### What this task involves
Restate the records that follow. Every word must match.

### Input material
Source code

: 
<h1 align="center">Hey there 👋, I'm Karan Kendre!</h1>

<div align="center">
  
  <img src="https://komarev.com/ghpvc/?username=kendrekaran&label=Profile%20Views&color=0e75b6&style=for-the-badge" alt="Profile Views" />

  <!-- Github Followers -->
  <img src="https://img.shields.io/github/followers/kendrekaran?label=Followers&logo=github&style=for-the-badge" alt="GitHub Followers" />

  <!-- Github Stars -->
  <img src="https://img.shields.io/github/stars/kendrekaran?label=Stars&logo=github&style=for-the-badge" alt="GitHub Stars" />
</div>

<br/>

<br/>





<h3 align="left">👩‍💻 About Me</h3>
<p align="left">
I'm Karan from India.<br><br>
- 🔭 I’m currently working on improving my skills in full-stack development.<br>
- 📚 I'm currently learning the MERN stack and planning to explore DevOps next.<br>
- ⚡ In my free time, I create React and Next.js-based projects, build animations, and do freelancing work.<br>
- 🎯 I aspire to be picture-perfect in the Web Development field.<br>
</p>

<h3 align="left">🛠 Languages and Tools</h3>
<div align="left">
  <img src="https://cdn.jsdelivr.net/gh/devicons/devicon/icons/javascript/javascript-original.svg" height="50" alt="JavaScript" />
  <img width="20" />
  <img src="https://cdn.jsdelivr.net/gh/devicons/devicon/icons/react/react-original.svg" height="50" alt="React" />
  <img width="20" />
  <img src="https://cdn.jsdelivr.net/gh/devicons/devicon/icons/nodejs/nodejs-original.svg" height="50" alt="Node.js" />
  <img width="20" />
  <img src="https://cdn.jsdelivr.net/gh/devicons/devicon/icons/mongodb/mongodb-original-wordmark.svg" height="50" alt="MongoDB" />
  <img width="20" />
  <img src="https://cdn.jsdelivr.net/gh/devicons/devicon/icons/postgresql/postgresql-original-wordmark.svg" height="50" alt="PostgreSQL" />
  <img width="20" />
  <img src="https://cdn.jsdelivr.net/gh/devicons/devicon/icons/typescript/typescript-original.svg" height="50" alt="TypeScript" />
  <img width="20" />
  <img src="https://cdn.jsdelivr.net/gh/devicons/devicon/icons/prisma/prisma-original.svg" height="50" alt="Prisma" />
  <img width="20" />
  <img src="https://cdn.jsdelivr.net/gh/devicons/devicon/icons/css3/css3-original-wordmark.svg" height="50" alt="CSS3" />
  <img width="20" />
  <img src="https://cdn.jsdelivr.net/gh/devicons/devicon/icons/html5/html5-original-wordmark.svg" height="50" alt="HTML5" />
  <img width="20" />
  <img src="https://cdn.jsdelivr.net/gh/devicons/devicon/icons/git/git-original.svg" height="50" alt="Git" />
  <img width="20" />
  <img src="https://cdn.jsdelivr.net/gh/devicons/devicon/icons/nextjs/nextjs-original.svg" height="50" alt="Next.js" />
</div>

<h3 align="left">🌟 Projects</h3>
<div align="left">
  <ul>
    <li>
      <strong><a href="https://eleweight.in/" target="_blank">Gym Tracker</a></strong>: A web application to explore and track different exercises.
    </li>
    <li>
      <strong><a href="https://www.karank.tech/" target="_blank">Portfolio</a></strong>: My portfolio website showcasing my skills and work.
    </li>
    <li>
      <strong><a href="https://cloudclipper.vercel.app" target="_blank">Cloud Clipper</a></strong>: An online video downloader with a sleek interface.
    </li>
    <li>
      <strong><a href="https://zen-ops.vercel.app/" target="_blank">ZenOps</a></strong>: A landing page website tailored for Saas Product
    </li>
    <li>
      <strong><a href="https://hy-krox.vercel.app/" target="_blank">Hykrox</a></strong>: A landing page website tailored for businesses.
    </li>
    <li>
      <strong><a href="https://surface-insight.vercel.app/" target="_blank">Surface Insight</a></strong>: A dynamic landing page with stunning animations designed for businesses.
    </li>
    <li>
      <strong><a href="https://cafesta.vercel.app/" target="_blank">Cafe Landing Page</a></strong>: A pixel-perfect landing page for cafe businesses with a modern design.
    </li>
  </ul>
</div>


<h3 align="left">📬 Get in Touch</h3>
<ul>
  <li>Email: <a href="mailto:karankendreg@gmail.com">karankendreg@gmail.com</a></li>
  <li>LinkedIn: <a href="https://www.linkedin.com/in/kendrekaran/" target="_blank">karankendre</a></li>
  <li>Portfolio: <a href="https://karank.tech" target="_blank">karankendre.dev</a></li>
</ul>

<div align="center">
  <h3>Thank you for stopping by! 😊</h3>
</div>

### Task output
Source code

: 
<h1 align="center">Hey there 👋, I'm Karan Kendre!</h1>

<div align="center">
  
  <img src="https://komarev.com/ghpvc/?username=kendrekaran&label=Profile%20Views&color=0e75b6&style=for-the-badge" alt="Profile Views" />

  <!-- Github Followers -->
  <img src="https://img.shields.io/github/followers/kendrekaran?label=Followers&logo=github&style=for-the-badge" alt="GitHub Followers" />

  <!-- Github Stars -->
  <img src="https://img.shields.io/github/stars/kendrekaran?label=Stars&logo=github&style=for-the-badge" alt="GitHub Stars" />
</div>

<br/>

<br/>





<h3 align="left">👩‍💻 About Me</h3>
<p align="left">
I'm Karan from India.<br><br>
- 🔭 I’m currently working on improving my skills in full-stack development.<br>
- 📚 I'm currently learning the MERN stack and planning to explore DevOps next.<br>
- ⚡ In my free time, I create React and Next.js-based projects, build animations, and do freelancing work.<br>
- 🎯 I aspire to be picture-perfect in the Web Development field.<br>
</p>

<h3 align="left">🛠 Languages and Tools</h3>
<div align="left">
  <img src="https://cdn.jsdelivr.net/gh/devicons/devicon/icons/javascript/javascript-original.svg" height="50" alt="JavaScript" />
  <img width="20" />
  <img src="https://cdn.jsdelivr.net/gh/devicons/devicon/icons/react/react-original.svg" height="50" alt="React" />
  <img width="20" />
  <img src="https://cdn.jsdelivr.net/gh/devicons/devicon/icons/nodejs/nodejs-original.svg" height="50" alt="Node.js" />
  <img width="20" />
  <img src="https://cdn.jsdelivr.net/gh/devicons/devicon/icons/mongodb/mongodb-original-wordmark.svg" height="50" alt="MongoDB" />
  <img width="20" />
  <img src="https://cdn.jsdelivr.net/gh/devicons/devicon/icons/postgresql/postgresql-original-wordmark.svg" height="50" alt="PostgreSQL" />
  <img width="20" />
  <img src="https://cdn.jsdelivr.net/gh/devicons/devicon/icons/typescript/typescript-original.svg" height="50" alt="TypeScript" />
  <img width="20" />
  <img src="https://cdn.jsdelivr.net/gh/devicons/devicon/icons/prisma/prisma-original.svg" height="50" alt="Prisma" />
  <img width="20" />
  <img src="https://cdn.jsdelivr.net/gh/devicons/devicon/icons/css3/css3-original-wordmark.svg" height="50" alt="CSS3" />
  <img width="20" />
  <img src="https://cdn.jsdelivr.net/gh/devicons/devicon/icons/html5/html5-original-wordmark.svg" height="50" alt="HTML5" />
  <img width="20" />
  <img src="https://cdn.jsdelivr.net/gh/devicons/devicon/icons/git/git-original.svg" height="50" alt="Git" />
  <img width="20" />
  <img src="https://cdn.jsdelivr.net/gh/devicons/devicon/icons/nextjs/nextjs-original.svg" height="50" alt="Next.js" />
</div>

<h3 align="left">🌟 Projects</h3>
<div align="left">
  <ul>
    <li>
      <strong><a href="https://eleweight.in/" target="_blank">Gym Tracker</a></strong>: A web application to explore and track different exercises.
    </li>
    <li>
      <strong><a href="https://www.karank.tech/" target="_blank">Portfolio</a></strong>: My portfolio website showcasing my skills and work.
    </li>
    <li>
      <strong><a href="https://cloudclipper.vercel.app" target="_blank">Cloud Clipper</a></strong>: An online video downloader with a sleek interface.
    </li>
    <li>
      <strong><a href="https://zen-ops.vercel.app/" target="_blank">ZenOps</a></strong>: A landing page website tailored for Saas Product
    </li>
    <li>
      <strong><a href="https://hy-krox.vercel.app/" target="_blank">Hykrox</a></strong>: A landing page website tailored for businesses.
    </li>
    <li>
      <strong><a href="https://surface-insight.vercel.app/" target="_blank">Surface Insight</a></strong>: A dynamic landing page with stunning animations designed for businesses.
    </li>
    <li>
      <strong><a href="https://cafesta.vercel.app/" target="_blank">Cafe Landing Page</a></strong>: A pixel-perfect landing page for cafe businesses with a modern design.
    </li>
  </ul>
</div>


<h3 align="left">📬 Get in Touch</h3>
<ul>
  <li>Email: <a href="mailto:karankendreg@gmail.com">karankendreg@gmail.com</a></li>
  <li>LinkedIn: <a href="https://www.linkedin.com/in/kendrekaran/" target="_blank">karankendre</a></li>
  <li>Portfolio: <a href="https://karank.tech" target="_blank">karankendre.dev</a></li>
</ul>

<div align="center">
  <h3>Thank you for stopping by! 😊</h3>
</div>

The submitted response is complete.